Sì alla pensione di reversibilità in caso di unioni civili
La legge 76/2016 (nota come legge Cirinnà) ha disciplinato per la prima volta in Italia le unioni civili tra coppie gay, estendendo molte delle tutele previste per le persone sposate. Nonostante gli iniziali dubbi interpretativi, la legge ha riconosciuto anche per le unioni civili il diritto alla pensione di reversibilità, ovvero il trattamento pensionistico erogato dall’Inps alla morte del partner e in presenza di alcuni requisiti.
Anzi, le coppie omosessuali che hanno contratto l’unione civile hanno diritto - oltre alla pensione di reversibilità - anche ad altri trattamenti economici:
- integrazione al trattamento minimo, cioè una forma di sostegno economico erogata dall’Inps a chi ha una pensione particolarmente bassa;
- maggiorazione sociale, prestazione previdenziale concessa su richiesta dall’Inps per cittadini economicamente svantaggiati.

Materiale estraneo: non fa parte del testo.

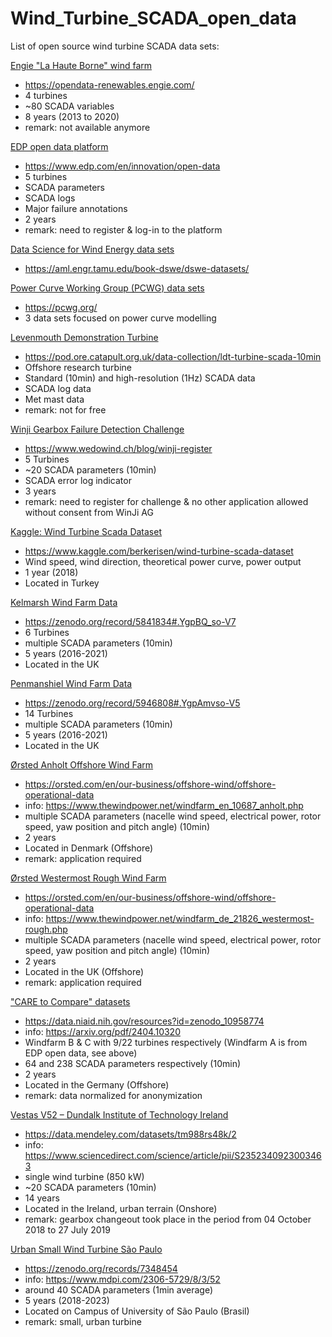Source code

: # Wind_Turbine_SCADA_open_data


List of open source wind turbine SCADA data sets:

<ins>Engie "La Haute Borne" wind farm</ins>
- https://opendata-renewables.engie.com/
- 4 turbines
- ~80 SCADA variables
- 8 years (2013 to 2020)
- remark: not available anymore


<ins>EDP open data platform</ins>
- https://www.edp.com/en/innovation/open-data
- 5 turbines
- SCADA parameters
- SCADA logs
- Major failure annotations
- 2 years
- remark: need to register & log-in to the platform


<ins>Data Science for Wind Energy data sets</ins>
- https://aml.engr.tamu.edu/book-dswe/dswe-datasets/


<ins>Power Curve Working Group (PCWG) data sets</ins>
- https://pcwg.org/
- 3 data sets focused on power curve modelling

<ins>Levenmouth Demonstration Turbine</ins>
- https://pod.ore.catapult.org.uk/data-collection/ldt-turbine-scada-10min
- Offshore research turbine
- Standard (10min) and high-resolution (1Hz) SCADA data
- SCADA log data
- Met mast data
- remark: not for free

<ins>Winji Gearbox Failure Detection Challenge</ins>
- https://www.wedowind.ch/blog/winji-register
- 5 Turbines
- ~20 SCADA parameters (10min)
- SCADA error log indicator
- 3 years
- remark: need to register for challenge & no other application allowed without consent from WinJi AG

<ins>Kaggle: Wind Turbine Scada Dataset</ins>
- https://www.kaggle.com/berkerisen/wind-turbine-scada-dataset
- Wind speed, wind direction, theoretical power curve, power output
- 1 year (2018)
- Located in Turkey

<ins>Kelmarsh Wind Farm Data</ins>
- https://zenodo.org/record/5841834#.YgpBQ_so-V7
- 6 Turbines
- multiple SCADA parameters (10min)
- 5 years (2016-2021)
- Located in the UK

<ins>Penmanshiel Wind Farm Data</ins>
- https://zenodo.org/record/5946808#.YgpAmvso-V5
- 14 Turbines
- multiple SCADA parameters (10min)
- 5 years (2016-2021)
- Located in the UK

<ins>Ørsted Anholt Offshore Wind Farm</ins>
- https://orsted.com/en/our-business/offshore-wind/offshore-operational-data
- info: https://www.thewindpower.net/windfarm_en_10687_anholt.php
- multiple SCADA parameters (nacelle wind speed, electrical power, rotor speed, yaw position and pitch angle) (10min)
- 2 years
- Located in Denmark (Offshore)
- remark: application required 

<ins>Ørsted Westermost Rough Wind Farm</ins>
- https://orsted.com/en/our-business/offshore-wind/offshore-operational-data
- info: https://www.thewindpower.net/windfarm_de_21826_westermost-rough.php
- multiple SCADA parameters (nacelle wind speed, electrical power, rotor speed, yaw position and pitch angle) (10min)
- 2 years
- Located in the UK (Offshore)
- remark: application required 

<ins>"CARE to Compare" datasets</ins>
- https://data.niaid.nih.gov/resources?id=zenodo_10958774
- info: https://arxiv.org/pdf/2404.10320
- Windfarm B & C with 9/22 turbines respectively (Windfarm A is from EDP open data, see above)
- 64 and 238 SCADA parameters respectively (10min)
- 2 years
- Located in the Germany (Offshore)
- remark: data normalized for anonymization

<ins>Vestas V52 – Dundalk Institute of Technology Ireland</ins>
- https://data.mendeley.com/datasets/tm988rs48k/2
- info: https://www.sciencedirect.com/science/article/pii/S2352340923003463
- single wind turbine (850 kW)
- ~20 SCADA parameters (10min)
- 14 years
- Located in the Ireland, urban terrain (Onshore)
- remark: gearbox changeout took place in the period from 04 October 2018 to 27 July 2019
  
<ins>Urban Small Wind Turbine São Paulo</ins>
- https://zenodo.org/records/7348454
- info: https://www.mdpi.com/2306-5729/8/3/52
- around 40 SCADA parameters (1min average)
- 5 years (2018-2023)
- Located on Campus of University of São Paulo (Brasil)
- remark: small, urban turbine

Le precisazioni dell’Inps sulla reversibilità alle unioni civili
Poco dopo l’entrata in vigore della legge Cirinnà, l’Inps ha precisato che ai fini previdenziali le coppie che hanno stretto un’unione civile sono equiparate in toto ai coniugati. In sostanza, allo stato attuale, hanno diritto alla pensione di reversibilità:
- il coniuge superstite anche separato o divorziato;
- i figli del defunto che non abbiano più di 18 anni o, indipendentemente dall’età, i figli inabili al lavoro e a carico del genitore al momento del decesso;
- il componente superstite dell’unione civile;
- i genitori del defunto, in assenza del coniuge, dei figli o della parte superstite che ha costituito l’unione civile;
- i fratelli celibi e sorelle nubili inabili al lavoro e carico del lavoratore deceduto, quando mancano anche i genitori.
Ad oggi, quindi, anche in favore del componente dell’unione ancora in vita (ma non dei conviventi, come vedremo più avanti) è possibile erogare, sempre su richiesta dell’interessato, il 60% del trattamento maturato o goduto dal compagno scomparso, secondo quanto prevede la legge n. 335 del 1995.
Come chiedere la pensione di reversibilità
Per ottenere l’assegno dell’Inps occorre presentare apposita domanda alla morte del partner personalmente agli uffici dell’Ente previdenziale oppure tramite patronato o online sul portale istituzionale.
La richiesta deve essere corredata dei documenti seguenti:
- certificato di morte della parte dell’unione civile
- certificato (anche autocertificazione) dalla quale risulti l’unione civile
- dichiarazione di non avvenuta pronuncia di sentenza di separazione con addebito
- dichiarazione di non aver contratto un nuovo matrimonio o unione
- dichiarazione sul diritto alle detrazioni d’imposta e reddituale
- modalità di pagamento
Ai conviventi di fatto spetta la pensione di reversibilità?
Oltre alle unioni civili tra persone dello stesso sesso, la legge Cirinnà disciplina diritti e doveri delle coppie conviventi tra questi, però non compare la pensione di reversibilità. Dunque, contrariamente a quanto previsto per le unioni civili - che sono equiparate al matrimonio - i conviventi di fatto non hanno diritto alla pensione di reversibilità dopo la morte del partner.
Per tale ragione, i beneficiari di pensione di reversibilità per un precedente matrimonio/unione civile, non perdono l’assegno se iniziano una nuova convivenza di fatto; mentre lo perderebbero dopo la stipulazione di nuove nozze o unione civile.